Needed from the data below: every line from the one with "Empire | Black Sound Empire |" up to and including the one with "Spencer | Mary D. Spencer |", repeated exactly and with nothing else.

Source information START

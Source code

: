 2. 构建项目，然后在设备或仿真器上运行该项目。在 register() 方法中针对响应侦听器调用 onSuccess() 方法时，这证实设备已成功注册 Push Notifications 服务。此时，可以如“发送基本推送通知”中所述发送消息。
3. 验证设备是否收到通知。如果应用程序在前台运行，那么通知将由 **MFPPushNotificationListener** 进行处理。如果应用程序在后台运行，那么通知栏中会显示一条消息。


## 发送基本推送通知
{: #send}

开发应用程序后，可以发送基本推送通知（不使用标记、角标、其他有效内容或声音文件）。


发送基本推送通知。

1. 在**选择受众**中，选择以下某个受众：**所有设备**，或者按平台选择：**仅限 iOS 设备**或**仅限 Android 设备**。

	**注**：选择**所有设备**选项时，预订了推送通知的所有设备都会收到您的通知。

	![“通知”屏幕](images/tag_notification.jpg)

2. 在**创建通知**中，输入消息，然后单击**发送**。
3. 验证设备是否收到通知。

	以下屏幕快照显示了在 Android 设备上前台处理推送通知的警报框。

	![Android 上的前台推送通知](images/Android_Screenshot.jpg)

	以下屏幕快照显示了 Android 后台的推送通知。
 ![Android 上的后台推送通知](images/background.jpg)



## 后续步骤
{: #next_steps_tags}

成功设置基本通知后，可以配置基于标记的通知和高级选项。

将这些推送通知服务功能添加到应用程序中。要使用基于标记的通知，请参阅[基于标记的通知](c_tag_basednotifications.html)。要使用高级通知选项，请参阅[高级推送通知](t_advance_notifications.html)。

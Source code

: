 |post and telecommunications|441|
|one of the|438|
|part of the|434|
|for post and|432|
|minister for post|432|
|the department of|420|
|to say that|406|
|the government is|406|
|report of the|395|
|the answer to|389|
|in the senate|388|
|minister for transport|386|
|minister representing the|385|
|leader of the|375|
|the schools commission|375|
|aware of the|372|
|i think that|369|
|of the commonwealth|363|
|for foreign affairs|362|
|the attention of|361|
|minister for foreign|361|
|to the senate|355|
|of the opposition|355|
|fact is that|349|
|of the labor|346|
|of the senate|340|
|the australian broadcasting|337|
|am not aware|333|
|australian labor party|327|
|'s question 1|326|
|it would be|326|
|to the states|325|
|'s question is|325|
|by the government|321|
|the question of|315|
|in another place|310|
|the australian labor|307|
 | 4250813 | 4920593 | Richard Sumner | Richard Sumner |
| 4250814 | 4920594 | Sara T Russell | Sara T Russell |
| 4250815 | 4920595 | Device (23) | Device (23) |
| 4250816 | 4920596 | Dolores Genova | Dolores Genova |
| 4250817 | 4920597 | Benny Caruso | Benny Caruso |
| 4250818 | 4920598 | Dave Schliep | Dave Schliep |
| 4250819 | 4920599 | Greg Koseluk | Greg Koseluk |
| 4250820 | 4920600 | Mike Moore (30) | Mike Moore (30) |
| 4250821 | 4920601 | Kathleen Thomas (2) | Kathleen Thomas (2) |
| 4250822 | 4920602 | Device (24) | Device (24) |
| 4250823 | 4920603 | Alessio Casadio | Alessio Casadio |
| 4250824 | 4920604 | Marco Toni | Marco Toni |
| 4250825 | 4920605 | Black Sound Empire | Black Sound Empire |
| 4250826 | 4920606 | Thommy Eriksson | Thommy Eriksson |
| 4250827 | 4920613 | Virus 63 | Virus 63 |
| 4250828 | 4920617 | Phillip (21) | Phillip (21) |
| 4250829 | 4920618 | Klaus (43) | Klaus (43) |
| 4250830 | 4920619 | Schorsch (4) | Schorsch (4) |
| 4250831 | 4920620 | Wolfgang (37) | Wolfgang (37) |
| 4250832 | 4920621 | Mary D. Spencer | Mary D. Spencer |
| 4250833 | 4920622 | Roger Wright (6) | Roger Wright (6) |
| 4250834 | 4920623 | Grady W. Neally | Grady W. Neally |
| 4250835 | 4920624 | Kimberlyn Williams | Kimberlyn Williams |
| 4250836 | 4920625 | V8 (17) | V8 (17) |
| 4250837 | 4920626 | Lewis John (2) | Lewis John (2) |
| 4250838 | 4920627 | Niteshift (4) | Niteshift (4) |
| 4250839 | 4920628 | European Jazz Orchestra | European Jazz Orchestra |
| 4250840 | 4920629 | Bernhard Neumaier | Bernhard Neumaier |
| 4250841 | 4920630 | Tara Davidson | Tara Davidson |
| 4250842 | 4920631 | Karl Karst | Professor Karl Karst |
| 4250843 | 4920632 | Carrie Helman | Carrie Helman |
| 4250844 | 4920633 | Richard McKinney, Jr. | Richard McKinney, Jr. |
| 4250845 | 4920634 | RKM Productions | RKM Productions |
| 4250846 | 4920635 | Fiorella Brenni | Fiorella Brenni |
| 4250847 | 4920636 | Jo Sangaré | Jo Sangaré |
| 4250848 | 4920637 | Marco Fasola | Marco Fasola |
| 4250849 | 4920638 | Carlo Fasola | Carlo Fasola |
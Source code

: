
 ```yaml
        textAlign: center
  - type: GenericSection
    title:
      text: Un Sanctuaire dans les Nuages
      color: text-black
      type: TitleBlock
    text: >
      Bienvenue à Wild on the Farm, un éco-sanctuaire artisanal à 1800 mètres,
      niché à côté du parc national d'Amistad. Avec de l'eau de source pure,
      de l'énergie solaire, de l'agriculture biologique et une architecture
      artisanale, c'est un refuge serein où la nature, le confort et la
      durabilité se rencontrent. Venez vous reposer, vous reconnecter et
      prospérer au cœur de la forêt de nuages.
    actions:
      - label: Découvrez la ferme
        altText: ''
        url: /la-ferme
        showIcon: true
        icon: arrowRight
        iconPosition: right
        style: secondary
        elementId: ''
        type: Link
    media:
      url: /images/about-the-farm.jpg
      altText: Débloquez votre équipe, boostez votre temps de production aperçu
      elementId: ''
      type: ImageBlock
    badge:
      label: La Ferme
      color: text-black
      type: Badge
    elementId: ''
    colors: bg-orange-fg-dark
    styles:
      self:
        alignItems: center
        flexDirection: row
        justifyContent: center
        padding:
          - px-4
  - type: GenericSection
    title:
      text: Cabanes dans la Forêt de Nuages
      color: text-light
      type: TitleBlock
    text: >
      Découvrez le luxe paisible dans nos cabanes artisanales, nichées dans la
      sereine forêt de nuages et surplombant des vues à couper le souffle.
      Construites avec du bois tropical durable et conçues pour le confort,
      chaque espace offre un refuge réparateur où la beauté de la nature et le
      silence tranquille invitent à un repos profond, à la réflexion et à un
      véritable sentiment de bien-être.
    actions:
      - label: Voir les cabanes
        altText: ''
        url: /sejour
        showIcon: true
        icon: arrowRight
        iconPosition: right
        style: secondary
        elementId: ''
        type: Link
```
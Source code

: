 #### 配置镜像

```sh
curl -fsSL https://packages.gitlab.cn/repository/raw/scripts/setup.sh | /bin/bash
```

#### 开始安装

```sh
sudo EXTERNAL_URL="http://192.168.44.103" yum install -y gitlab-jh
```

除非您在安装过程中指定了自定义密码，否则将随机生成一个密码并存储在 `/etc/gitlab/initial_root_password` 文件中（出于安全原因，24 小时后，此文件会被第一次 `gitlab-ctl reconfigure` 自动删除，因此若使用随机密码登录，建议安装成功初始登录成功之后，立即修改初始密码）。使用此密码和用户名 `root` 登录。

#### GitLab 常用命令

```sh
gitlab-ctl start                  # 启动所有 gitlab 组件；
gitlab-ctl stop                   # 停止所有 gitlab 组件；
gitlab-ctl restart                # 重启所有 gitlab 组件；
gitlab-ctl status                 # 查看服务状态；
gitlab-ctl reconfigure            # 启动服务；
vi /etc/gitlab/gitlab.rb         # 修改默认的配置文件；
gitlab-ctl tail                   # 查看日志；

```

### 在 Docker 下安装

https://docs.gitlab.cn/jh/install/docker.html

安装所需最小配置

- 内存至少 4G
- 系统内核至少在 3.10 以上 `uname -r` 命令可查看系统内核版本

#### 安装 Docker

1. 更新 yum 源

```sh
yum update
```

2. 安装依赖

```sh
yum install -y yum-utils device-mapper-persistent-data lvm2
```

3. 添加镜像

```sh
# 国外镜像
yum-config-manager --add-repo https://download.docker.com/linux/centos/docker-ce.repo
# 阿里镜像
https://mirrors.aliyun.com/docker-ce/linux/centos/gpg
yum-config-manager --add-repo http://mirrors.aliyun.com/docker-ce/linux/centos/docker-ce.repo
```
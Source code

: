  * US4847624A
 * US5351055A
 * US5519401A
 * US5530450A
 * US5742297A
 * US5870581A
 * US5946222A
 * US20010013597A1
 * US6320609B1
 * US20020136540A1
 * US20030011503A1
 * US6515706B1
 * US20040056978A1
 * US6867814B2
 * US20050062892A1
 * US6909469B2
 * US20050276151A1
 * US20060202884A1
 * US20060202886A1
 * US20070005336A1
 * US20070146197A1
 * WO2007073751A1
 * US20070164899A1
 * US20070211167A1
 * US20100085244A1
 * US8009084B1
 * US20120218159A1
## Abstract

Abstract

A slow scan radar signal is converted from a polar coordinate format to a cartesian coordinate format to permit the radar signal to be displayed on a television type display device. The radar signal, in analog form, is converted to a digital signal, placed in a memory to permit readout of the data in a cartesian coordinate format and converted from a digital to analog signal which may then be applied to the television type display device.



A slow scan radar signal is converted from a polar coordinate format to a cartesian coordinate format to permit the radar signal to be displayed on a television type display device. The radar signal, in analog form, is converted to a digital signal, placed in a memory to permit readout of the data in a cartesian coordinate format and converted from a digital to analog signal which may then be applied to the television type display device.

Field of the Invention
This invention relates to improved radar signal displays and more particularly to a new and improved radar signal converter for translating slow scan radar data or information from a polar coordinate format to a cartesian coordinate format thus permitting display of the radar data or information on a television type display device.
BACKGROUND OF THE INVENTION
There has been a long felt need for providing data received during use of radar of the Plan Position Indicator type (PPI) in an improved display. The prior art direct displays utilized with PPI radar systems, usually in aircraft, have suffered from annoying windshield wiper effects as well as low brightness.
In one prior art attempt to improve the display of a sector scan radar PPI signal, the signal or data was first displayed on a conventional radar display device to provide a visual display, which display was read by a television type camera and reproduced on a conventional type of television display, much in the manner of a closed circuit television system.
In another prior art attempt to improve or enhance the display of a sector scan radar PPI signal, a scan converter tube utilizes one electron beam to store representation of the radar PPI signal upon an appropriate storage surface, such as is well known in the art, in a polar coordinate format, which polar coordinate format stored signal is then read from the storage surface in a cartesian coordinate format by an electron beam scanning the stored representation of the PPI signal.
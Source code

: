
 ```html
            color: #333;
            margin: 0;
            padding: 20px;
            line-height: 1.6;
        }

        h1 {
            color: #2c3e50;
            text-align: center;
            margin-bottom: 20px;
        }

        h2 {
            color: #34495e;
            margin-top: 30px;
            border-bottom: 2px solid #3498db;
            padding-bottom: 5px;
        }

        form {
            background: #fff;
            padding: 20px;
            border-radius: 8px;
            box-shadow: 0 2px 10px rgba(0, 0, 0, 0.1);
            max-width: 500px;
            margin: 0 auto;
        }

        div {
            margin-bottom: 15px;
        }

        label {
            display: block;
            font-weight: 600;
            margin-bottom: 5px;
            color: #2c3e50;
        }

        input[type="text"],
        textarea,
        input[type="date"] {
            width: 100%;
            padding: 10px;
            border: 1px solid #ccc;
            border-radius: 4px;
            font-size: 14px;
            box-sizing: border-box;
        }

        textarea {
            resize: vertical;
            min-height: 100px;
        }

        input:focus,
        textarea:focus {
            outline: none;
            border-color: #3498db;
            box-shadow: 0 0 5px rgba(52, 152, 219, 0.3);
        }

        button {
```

Source information END

* _Result_
| 4250825 | 4920605 | Black Sound Empire | Black Sound Empire |
| 4250826 | 4920606 | Thommy Eriksson | Thommy Eriksson |
| 4250827 | 4920613 | Virus 63 | Virus 63 |
| 4250828 | 4920617 | Phillip (21) | Phillip (21) |
| 4250829 | 4920618 | Klaus (43) | Klaus (43) |
| 4250830 | 4920619 | Schorsch (4) | Schorsch (4) |
| 4250831 | 4920620 | Wolfgang (37) | Wolfgang (37) |
| 4250832 | 4920621 | Mary D. Spencer | Mary D. Spencer |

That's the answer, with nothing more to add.